Local hospitals are seeing the long term damaging effects of COVID
TOPEKA (KSNT) - They're being impacted by more than just COVID patients.
From staffing shortages to emotional distress, the emergency care system is seeing a domino effect of the coronavirus.
Shawnee County healthcare members met virtually Thursday to discuss the hidden impacts COVID is bringing to the community.
The stress staff members have endured over the last two years is making an already difficult job harder.
“It becomes extremely emotional when you have a younger population - we have a 27-year-old in the ICU or people in their 20’s and sometimes in their teens very sick and don’t survive this - it puts a lot of emotional stress on our staff,” Stormont Vail Health Dr. Salah Najm said.

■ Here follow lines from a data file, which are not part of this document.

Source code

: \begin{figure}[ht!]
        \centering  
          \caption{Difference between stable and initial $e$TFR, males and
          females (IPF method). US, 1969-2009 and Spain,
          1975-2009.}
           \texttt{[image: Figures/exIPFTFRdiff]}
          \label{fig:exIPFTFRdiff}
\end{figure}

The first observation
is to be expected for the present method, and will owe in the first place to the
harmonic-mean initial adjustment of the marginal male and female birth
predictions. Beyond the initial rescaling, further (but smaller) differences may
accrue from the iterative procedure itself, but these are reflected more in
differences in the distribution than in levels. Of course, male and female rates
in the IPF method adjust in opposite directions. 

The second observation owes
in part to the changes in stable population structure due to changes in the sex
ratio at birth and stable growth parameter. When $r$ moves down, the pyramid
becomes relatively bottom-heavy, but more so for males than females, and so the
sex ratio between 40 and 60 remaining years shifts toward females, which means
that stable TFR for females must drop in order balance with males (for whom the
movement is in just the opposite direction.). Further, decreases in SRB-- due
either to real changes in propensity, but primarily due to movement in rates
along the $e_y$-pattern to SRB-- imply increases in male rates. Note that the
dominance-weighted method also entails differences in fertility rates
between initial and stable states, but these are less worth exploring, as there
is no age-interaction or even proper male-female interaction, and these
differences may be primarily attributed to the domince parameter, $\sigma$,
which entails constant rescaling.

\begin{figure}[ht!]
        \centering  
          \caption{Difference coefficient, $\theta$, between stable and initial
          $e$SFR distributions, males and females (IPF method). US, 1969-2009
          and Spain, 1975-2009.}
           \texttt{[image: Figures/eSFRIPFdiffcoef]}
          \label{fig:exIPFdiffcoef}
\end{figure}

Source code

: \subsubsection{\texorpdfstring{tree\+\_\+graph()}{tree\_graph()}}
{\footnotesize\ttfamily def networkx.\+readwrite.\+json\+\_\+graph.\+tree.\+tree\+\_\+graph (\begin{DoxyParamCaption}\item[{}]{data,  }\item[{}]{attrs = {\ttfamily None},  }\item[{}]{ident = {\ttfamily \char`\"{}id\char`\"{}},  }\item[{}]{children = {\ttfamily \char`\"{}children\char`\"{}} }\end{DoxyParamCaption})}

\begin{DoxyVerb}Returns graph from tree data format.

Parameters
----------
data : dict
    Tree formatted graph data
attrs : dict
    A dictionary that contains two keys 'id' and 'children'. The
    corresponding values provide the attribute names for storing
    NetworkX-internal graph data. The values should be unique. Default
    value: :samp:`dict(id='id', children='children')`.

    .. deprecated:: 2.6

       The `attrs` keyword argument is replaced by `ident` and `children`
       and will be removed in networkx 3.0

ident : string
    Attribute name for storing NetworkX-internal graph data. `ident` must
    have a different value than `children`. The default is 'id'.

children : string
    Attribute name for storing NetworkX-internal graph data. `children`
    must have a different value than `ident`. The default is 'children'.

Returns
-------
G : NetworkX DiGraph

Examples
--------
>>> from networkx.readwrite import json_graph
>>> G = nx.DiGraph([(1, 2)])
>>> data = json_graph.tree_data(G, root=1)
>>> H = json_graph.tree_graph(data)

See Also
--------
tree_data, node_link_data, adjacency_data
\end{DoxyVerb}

That stress is made worse with the shortage of employees.
“We have empty beds that we could fill, but we cannot fill them because we do not have the staff,” Chief operating officer of Brewster Place Leanna Chaffee said.
One hidden impact of living through a pandemic, the societal view on hospitals and medical care has shifted.
“Patients that are coming into our emergency departments are generally sicker, they’re sicker than they have been before. An unusual phenomenon we identified two years ago, in a sense over public fear of the effects of this virus in patients with other illnesses - in a sense not wanting to go to the hospital,” Chairman Department of Emergency Medicine at University of Kansas St. Francis Dr. Keenen Thompson said.
Because of the association with COVID and hospitals - fewer people are checking in. Meaning, if someone is sick without COVID, they aren't getting treatment fast enough.
That's leading to a problematic cycle where doctors are having to take more time to treat patients on illnesses that are further along.
“By the time we would get them stabilized in our emergency department and they make it into the inpatient side, they’re much more difficult patients, much more complicated patients to manage, because they become sicker in the outpatient world before they came in for us,” Dr. Thompson said.
Doctors say if you have another illness get checked out before it's too late.